__Dataset entries__
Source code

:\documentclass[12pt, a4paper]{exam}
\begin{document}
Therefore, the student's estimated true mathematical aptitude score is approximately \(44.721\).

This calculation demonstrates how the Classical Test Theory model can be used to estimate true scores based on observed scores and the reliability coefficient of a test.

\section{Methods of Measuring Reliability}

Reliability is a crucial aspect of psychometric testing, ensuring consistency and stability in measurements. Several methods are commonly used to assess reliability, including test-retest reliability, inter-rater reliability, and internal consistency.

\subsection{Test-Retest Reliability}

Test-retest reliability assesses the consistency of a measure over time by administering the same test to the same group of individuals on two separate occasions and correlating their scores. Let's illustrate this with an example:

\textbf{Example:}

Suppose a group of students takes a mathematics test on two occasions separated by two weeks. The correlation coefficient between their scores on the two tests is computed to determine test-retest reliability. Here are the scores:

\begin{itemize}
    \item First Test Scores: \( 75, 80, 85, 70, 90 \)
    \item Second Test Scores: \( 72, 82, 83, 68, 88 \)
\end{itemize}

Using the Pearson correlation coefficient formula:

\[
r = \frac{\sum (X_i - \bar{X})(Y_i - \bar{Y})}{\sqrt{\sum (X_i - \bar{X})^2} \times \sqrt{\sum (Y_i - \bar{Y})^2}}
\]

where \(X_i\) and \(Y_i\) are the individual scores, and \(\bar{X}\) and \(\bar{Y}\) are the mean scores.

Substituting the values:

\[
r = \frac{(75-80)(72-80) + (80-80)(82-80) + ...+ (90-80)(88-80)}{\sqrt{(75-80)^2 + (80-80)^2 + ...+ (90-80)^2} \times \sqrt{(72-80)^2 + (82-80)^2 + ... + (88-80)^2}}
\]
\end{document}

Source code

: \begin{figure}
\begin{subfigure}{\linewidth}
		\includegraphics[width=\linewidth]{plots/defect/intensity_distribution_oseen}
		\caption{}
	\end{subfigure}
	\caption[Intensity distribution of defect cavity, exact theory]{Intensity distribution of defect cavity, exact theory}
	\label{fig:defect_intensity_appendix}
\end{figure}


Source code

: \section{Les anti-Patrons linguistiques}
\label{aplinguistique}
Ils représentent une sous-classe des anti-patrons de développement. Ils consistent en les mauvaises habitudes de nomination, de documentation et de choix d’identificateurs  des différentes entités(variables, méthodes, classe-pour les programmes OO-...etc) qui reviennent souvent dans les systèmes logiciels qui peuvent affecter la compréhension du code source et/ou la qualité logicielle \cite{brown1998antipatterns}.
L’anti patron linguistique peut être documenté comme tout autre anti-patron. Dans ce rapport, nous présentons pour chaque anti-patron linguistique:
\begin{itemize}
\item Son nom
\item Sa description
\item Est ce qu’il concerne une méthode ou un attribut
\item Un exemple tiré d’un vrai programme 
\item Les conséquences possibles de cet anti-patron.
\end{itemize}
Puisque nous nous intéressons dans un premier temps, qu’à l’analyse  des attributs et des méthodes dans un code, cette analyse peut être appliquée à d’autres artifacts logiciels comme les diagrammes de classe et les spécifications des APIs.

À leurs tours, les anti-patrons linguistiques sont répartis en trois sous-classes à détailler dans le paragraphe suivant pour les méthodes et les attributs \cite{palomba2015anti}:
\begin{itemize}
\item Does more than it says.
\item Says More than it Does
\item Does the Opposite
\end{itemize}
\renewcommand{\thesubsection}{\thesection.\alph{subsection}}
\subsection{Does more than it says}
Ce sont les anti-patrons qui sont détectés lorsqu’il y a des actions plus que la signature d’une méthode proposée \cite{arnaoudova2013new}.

__Work task__
Nothing in the records may change; output all of them exactly.

__Completed task__
Source code

:\documentclass[12pt, a4paper]{exam}
\begin{document}
Therefore, the student's estimated true mathematical aptitude score is approximately \(44.721\).

This calculation demonstrates how the Classical Test Theory model can be used to estimate true scores based on observed scores and the reliability coefficient of a test.

\section{Methods of Measuring Reliability}

Reliability is a crucial aspect of psychometric testing, ensuring consistency and stability in measurements. Several methods are commonly used to assess reliability, including test-retest reliability, inter-rater reliability, and internal consistency.

\subsection{Test-Retest Reliability}

Test-retest reliability assesses the consistency of a measure over time by administering the same test to the same group of individuals on two separate occasions and correlating their scores. Let's illustrate this with an example:

\textbf{Example:}

Suppose a group of students takes a mathematics test on two occasions separated by two weeks. The correlation coefficient between their scores on the two tests is computed to determine test-retest reliability. Here are the scores:

\begin{itemize}
    \item First Test Scores: \( 75, 80, 85, 70, 90 \)
    \item Second Test Scores: \( 72, 82, 83, 68, 88 \)
\end{itemize}

Using the Pearson correlation coefficient formula:

\[
r = \frac{\sum (X_i - \bar{X})(Y_i - \bar{Y})}{\sqrt{\sum (X_i - \bar{X})^2} \times \sqrt{\sum (Y_i - \bar{Y})^2}}
\]

where \(X_i\) and \(Y_i\) are the individual scores, and \(\bar{X}\) and \(\bar{Y}\) are the mean scores.

Substituting the values:

\[
r = \frac{(75-80)(72-80) + (80-80)(82-80) + ...+ (90-80)(88-80)}{\sqrt{(75-80)^2 + (80-80)^2 + ...+ (90-80)^2} \times \sqrt{(72-80)^2 + (82-80)^2 + ... + (88-80)^2}}
\]
\end{document}

Source code

: \begin{figure}
\begin{subfigure}{\linewidth}
		\includegraphics[width=\linewidth]{plots/defect/intensity_distribution_oseen}
		\caption{}
	\end{subfigure}
	\caption[Intensity distribution of defect cavity, exact theory]{Intensity distribution of defect cavity, exact theory}
	\label{fig:defect_intensity_appendix}
\end{figure}


Source code

: \section{Les anti-Patrons linguistiques}
\label{aplinguistique}
Ils représentent une sous-classe des anti-patrons de développement. Ils consistent en les mauvaises habitudes de nomination, de documentation et de choix d’identificateurs  des différentes entités(variables, méthodes, classe-pour les programmes OO-...etc) qui reviennent souvent dans les systèmes logiciels qui peuvent affecter la compréhension du code source et/ou la qualité logicielle \cite{brown1998antipatterns}.
L’anti patron linguistique peut être documenté comme tout autre anti-patron. Dans ce rapport, nous présentons pour chaque anti-patron linguistique:
\begin{itemize}
\item Son nom
\item Sa description
\item Est ce qu’il concerne une méthode ou un attribut
\item Un exemple tiré d’un vrai programme 
\item Les conséquences possibles de cet anti-patron.
\end{itemize}
Puisque nous nous intéressons dans un premier temps, qu’à l’analyse  des attributs et des méthodes dans un code, cette analyse peut être appliquée à d’autres artifacts logiciels comme les diagrammes de classe et les spécifications des APIs.

À leurs tours, les anti-patrons linguistiques sont répartis en trois sous-classes à détailler dans le paragraphe suivant pour les méthodes et les attributs \cite{palomba2015anti}:
\begin{itemize}
\item Does more than it says.
\item Says More than it Does
\item Does the Opposite
\end{itemize}
\renewcommand{\thesubsection}{\thesection.\alph{subsection}}
\subsection{Does more than it says}
Ce sont les anti-patrons qui sont détectés lorsqu’il y a des actions plus que la signature d’une méthode proposée \cite{arnaoudova2013new}.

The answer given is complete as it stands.